Task prompt » Search the material for the word "derivatives" and report each line where it turns up.
╔══
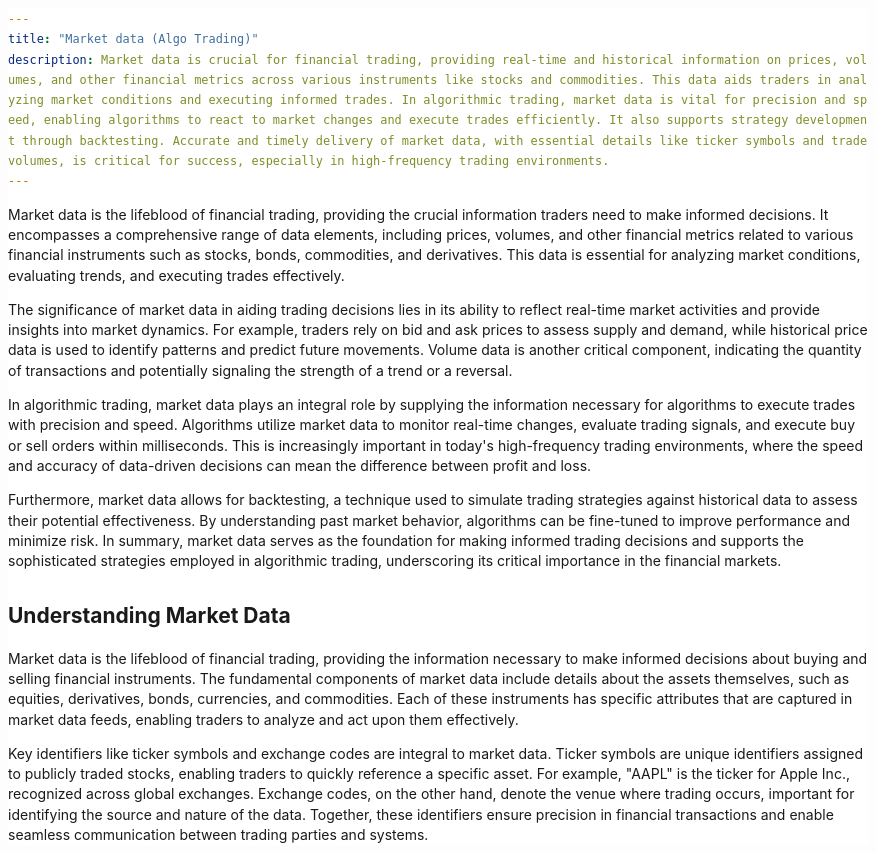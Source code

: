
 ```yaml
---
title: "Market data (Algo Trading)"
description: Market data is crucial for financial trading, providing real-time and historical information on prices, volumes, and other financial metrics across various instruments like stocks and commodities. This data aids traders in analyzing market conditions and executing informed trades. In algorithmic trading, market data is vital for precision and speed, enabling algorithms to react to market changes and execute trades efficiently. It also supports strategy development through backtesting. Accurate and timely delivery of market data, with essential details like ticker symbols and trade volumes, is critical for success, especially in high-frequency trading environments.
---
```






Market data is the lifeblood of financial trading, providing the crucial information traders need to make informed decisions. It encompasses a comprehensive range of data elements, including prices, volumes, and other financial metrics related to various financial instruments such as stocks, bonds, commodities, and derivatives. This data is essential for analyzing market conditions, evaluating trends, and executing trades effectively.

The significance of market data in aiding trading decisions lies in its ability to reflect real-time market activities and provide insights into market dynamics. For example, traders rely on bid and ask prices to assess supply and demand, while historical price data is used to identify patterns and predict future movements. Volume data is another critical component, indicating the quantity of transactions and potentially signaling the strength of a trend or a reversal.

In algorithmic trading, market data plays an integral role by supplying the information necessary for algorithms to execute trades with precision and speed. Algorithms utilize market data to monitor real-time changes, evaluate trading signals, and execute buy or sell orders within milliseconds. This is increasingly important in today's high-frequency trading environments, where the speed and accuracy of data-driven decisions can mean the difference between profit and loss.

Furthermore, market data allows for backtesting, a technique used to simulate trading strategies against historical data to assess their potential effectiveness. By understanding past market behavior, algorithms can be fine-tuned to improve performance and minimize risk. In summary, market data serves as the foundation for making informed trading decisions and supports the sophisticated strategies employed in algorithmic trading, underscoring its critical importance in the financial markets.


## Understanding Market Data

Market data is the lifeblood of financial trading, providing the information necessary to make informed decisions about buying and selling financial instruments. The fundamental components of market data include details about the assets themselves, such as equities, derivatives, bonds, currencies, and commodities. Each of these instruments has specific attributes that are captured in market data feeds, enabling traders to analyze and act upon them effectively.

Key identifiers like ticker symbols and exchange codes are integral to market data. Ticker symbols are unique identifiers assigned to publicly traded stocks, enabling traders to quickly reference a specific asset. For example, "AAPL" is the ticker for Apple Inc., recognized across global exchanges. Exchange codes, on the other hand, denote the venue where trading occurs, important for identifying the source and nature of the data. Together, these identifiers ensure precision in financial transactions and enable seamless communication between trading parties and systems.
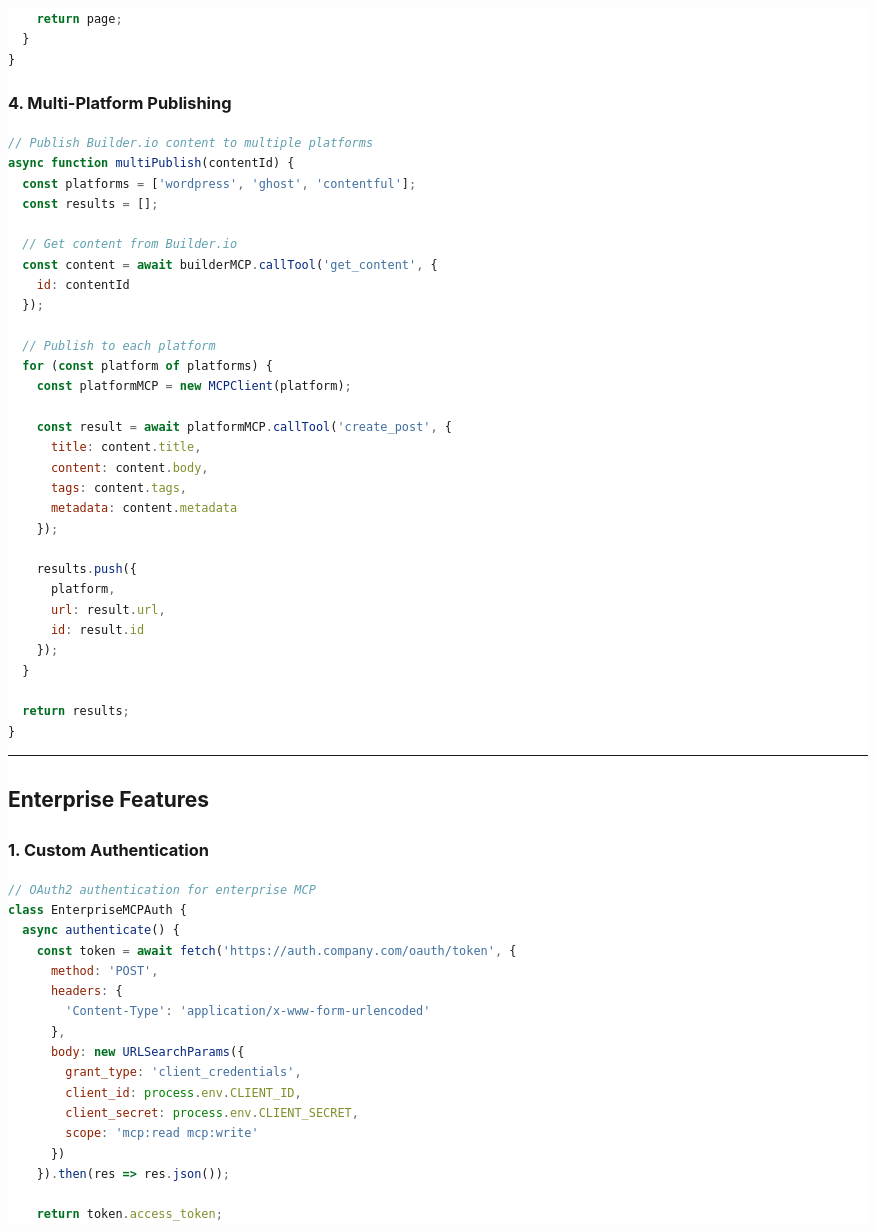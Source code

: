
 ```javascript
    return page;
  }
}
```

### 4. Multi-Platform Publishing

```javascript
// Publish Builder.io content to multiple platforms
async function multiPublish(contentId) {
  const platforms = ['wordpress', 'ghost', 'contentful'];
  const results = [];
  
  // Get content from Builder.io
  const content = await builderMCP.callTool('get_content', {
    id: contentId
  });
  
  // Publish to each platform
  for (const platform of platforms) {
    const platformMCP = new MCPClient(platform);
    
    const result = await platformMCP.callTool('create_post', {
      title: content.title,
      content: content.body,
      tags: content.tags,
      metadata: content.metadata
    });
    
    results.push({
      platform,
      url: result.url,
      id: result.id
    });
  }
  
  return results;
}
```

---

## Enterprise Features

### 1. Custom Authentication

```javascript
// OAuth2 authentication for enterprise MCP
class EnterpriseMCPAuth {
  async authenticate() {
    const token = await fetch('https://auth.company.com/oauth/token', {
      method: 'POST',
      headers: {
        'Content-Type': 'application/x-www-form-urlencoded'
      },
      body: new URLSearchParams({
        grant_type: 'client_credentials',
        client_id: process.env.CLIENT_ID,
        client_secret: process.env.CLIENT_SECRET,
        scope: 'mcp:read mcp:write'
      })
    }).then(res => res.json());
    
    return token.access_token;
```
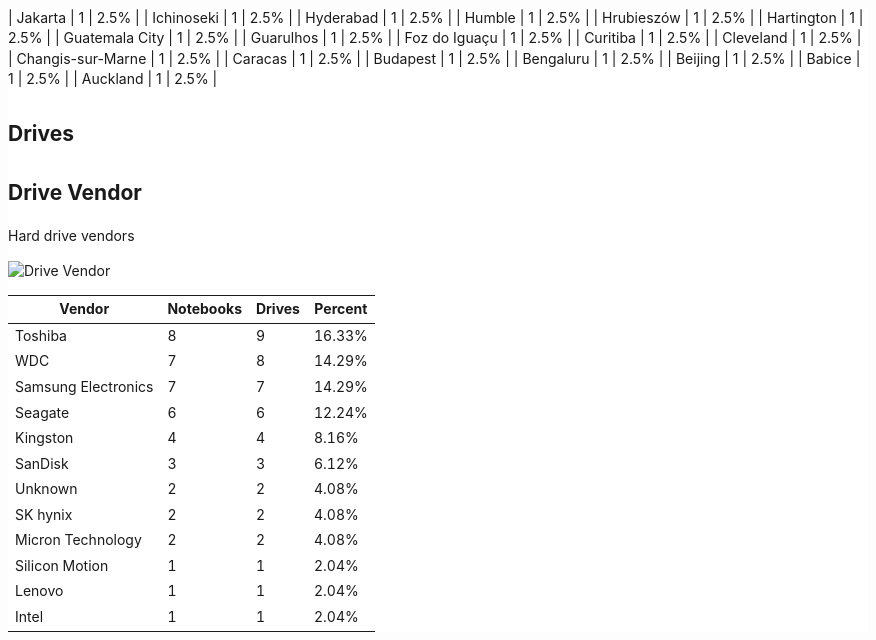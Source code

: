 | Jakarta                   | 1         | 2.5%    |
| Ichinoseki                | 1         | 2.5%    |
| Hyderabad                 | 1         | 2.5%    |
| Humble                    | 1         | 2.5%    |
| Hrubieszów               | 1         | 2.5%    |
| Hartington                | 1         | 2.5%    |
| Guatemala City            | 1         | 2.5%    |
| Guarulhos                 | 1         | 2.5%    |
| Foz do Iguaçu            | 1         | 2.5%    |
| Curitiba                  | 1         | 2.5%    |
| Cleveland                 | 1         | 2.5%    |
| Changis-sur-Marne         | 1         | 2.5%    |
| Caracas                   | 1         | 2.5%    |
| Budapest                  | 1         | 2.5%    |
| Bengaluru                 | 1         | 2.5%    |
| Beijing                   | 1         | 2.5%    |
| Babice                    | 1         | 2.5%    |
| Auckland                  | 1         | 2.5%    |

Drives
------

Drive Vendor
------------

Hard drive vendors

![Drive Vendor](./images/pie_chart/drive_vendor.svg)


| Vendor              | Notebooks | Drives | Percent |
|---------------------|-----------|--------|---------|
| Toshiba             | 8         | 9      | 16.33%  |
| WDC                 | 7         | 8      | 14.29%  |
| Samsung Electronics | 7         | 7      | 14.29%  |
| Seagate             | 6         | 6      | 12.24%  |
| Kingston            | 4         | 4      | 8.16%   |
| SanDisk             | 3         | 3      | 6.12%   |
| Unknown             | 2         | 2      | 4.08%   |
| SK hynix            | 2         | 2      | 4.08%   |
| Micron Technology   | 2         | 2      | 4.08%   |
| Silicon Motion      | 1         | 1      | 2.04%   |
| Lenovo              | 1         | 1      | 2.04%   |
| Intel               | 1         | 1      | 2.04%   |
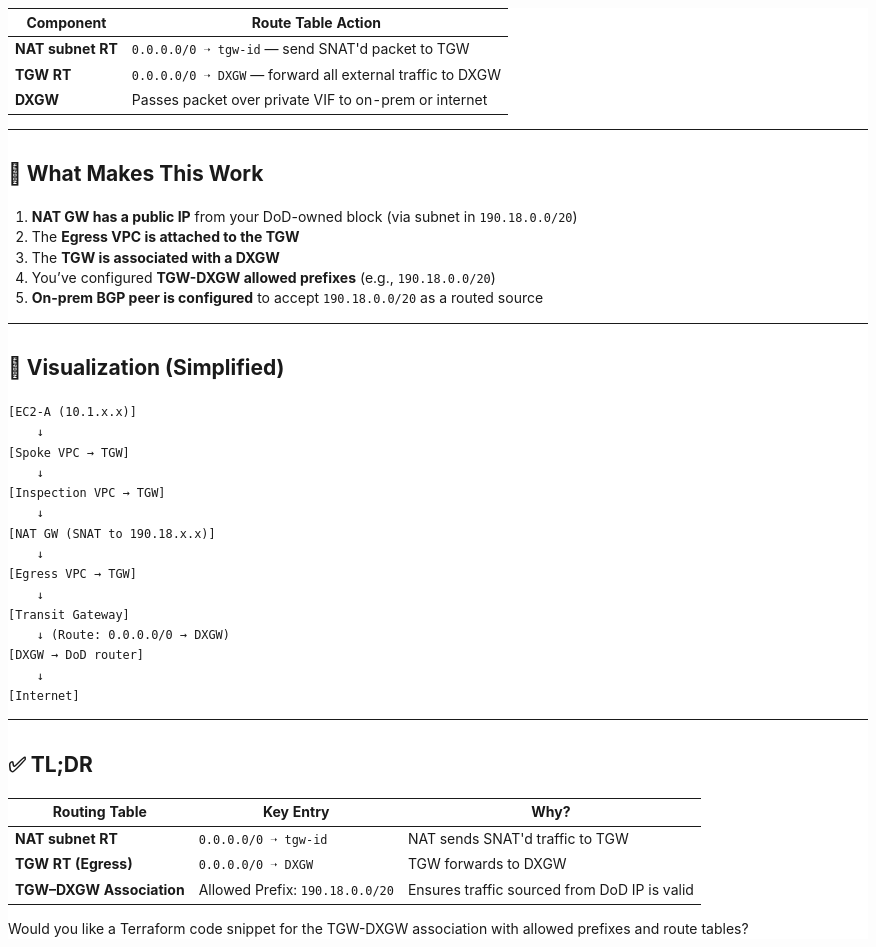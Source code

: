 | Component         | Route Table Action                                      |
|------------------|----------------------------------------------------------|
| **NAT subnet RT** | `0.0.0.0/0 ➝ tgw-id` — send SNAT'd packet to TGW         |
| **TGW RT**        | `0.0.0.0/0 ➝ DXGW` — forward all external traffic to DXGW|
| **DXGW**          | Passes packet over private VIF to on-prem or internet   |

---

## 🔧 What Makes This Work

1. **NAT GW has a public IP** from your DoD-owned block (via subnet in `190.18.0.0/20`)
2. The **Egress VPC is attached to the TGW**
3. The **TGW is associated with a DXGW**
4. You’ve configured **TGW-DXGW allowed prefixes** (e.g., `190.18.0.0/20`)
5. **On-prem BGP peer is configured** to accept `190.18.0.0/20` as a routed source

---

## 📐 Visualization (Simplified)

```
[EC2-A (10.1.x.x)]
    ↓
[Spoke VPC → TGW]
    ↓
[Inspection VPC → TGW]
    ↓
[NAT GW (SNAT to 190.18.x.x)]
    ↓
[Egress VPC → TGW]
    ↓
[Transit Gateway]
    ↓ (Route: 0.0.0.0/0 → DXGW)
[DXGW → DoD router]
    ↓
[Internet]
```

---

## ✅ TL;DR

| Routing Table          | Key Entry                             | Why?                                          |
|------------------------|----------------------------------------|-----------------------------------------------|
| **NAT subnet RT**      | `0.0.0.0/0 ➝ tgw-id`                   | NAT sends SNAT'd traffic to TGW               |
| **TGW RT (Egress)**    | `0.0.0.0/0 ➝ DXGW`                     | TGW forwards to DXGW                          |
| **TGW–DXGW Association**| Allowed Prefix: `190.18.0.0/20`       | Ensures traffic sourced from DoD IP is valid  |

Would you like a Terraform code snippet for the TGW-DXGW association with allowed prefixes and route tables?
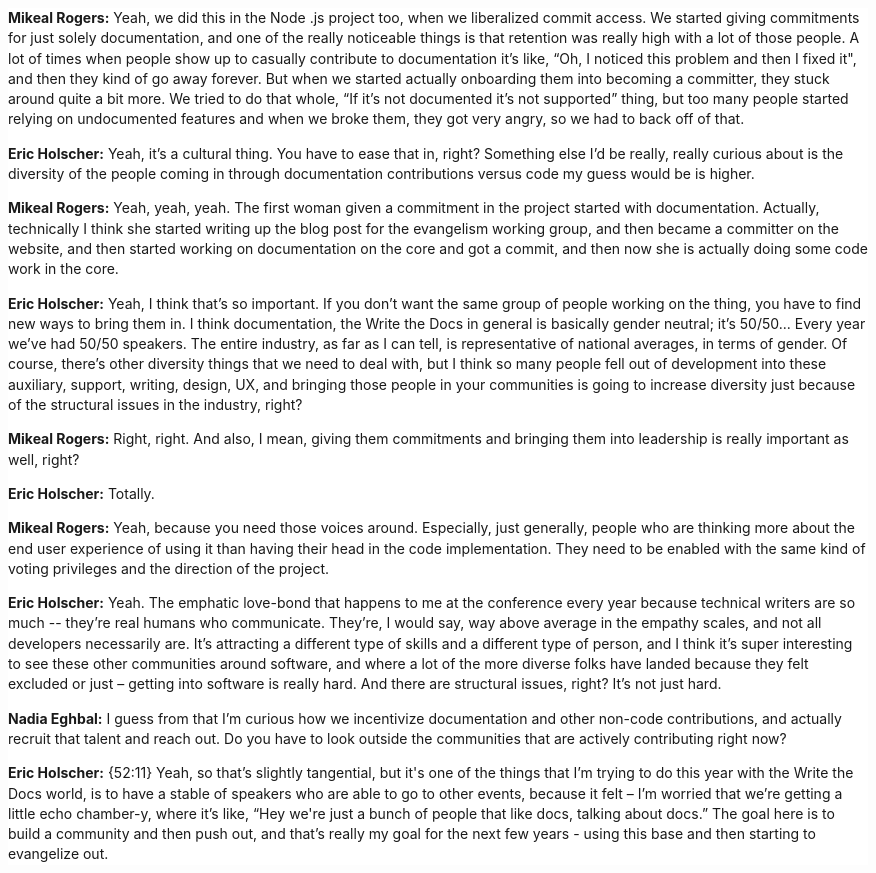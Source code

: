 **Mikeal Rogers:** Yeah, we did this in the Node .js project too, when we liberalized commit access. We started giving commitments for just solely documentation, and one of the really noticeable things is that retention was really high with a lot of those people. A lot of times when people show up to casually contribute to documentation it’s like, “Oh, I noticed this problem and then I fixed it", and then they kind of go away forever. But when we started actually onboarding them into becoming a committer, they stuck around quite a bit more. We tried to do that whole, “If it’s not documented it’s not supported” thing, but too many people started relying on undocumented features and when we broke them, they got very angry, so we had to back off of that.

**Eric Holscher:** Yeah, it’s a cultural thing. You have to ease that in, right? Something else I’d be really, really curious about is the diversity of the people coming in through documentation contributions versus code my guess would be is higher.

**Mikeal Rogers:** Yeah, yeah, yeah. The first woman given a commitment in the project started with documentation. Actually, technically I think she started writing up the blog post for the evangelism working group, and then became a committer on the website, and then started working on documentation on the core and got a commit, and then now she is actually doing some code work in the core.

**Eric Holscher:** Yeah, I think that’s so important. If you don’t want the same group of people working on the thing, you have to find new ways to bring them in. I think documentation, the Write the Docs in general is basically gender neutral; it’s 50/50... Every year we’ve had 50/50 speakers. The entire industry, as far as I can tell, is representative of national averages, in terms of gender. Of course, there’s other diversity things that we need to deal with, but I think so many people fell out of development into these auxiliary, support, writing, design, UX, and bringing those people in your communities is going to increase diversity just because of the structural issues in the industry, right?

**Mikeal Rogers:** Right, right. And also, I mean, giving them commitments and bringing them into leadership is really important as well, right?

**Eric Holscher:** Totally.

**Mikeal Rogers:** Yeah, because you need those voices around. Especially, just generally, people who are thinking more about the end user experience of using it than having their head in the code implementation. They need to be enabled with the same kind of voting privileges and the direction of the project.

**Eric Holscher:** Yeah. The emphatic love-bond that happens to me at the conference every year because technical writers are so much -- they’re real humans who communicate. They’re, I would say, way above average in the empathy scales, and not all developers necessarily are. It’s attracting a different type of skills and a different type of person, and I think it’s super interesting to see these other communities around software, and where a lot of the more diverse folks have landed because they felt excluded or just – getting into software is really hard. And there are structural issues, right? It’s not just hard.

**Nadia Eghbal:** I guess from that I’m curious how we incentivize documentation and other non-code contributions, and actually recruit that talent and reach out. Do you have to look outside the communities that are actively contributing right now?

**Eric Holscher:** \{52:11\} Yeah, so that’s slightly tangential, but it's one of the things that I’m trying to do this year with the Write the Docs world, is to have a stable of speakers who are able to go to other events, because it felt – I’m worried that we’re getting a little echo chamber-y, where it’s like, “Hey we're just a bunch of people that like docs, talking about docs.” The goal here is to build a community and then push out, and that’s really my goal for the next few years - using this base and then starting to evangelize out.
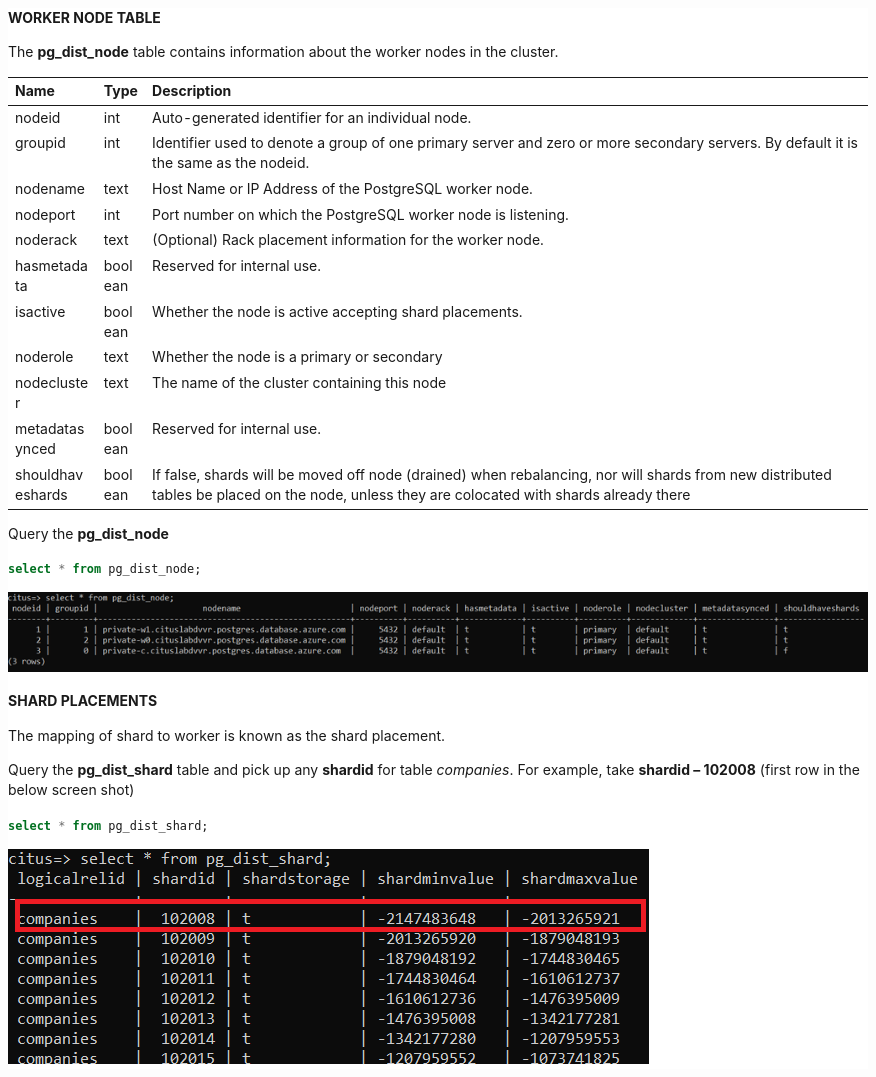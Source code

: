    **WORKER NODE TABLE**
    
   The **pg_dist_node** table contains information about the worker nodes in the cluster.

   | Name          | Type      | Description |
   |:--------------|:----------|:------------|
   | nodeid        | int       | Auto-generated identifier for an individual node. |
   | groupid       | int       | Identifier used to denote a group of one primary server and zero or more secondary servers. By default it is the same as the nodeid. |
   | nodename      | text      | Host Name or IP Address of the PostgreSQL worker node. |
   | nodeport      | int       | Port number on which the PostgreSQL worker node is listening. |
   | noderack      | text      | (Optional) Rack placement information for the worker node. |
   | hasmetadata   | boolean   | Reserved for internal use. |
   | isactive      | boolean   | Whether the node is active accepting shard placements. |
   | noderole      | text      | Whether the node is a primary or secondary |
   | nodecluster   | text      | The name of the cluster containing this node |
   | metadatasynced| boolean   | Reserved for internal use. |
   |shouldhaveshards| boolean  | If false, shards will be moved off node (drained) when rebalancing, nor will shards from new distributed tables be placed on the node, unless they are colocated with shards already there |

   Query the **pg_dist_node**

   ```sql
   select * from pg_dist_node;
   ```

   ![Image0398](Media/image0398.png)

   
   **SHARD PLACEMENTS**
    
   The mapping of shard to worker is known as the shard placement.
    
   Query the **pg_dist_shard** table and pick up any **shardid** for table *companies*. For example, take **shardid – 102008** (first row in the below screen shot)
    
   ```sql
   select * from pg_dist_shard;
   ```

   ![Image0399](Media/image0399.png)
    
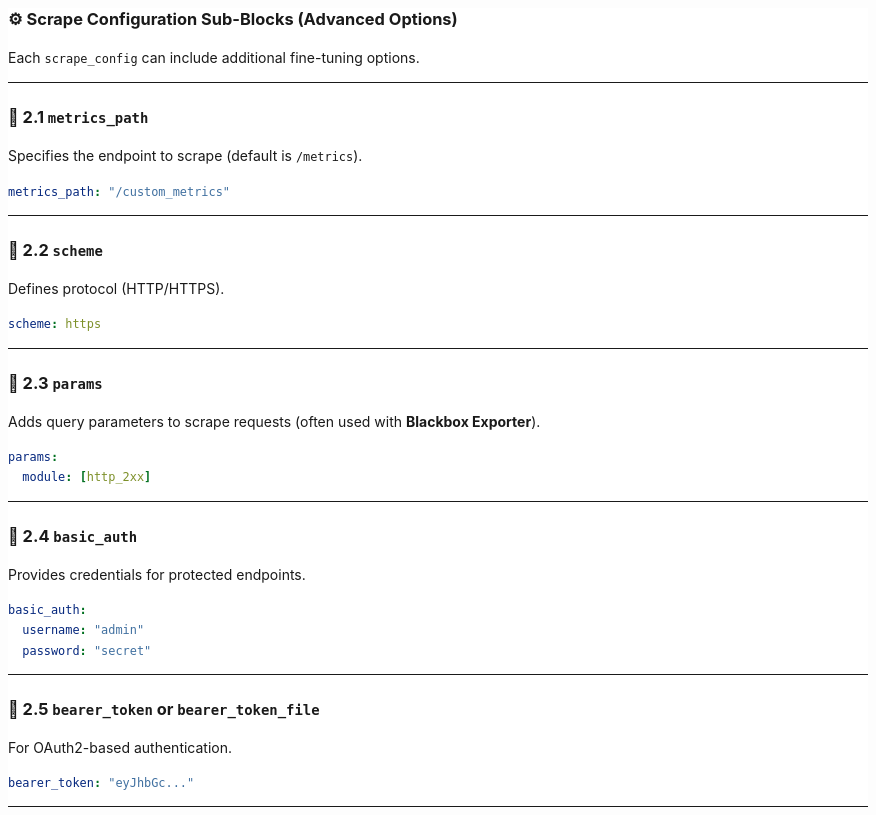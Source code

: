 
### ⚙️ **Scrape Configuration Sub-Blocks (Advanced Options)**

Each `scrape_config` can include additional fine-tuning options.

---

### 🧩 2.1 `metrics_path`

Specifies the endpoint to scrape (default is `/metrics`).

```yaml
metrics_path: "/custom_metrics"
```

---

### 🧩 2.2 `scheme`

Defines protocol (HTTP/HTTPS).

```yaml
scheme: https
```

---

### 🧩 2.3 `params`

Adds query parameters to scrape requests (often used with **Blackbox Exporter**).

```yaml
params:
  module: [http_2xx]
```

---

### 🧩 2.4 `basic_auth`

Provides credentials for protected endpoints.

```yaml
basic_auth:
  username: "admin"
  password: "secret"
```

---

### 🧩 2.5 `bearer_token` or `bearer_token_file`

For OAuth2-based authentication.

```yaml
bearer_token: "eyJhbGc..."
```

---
╚══
Output of the exercise »
Market data is the lifeblood of financial trading, providing the crucial information traders need to make informed decisions. It encompasses a comprehensive range of data elements, including prices, volumes, and other financial metrics related to various financial instruments such as stocks, bonds, commodities, and derivatives. This data is essential for analyzing market conditions, evaluating trends, and executing trades effectively.
Market data is the lifeblood of financial trading, providing the information necessary to make informed decisions about buying and selling financial instruments. The fundamental components of market data include details about the assets themselves, such as equities, derivatives, bonds, currencies, and commodities. Each of these instruments has specific attributes that are captured in market data feeds, enabling traders to analyze and act upon them effectively.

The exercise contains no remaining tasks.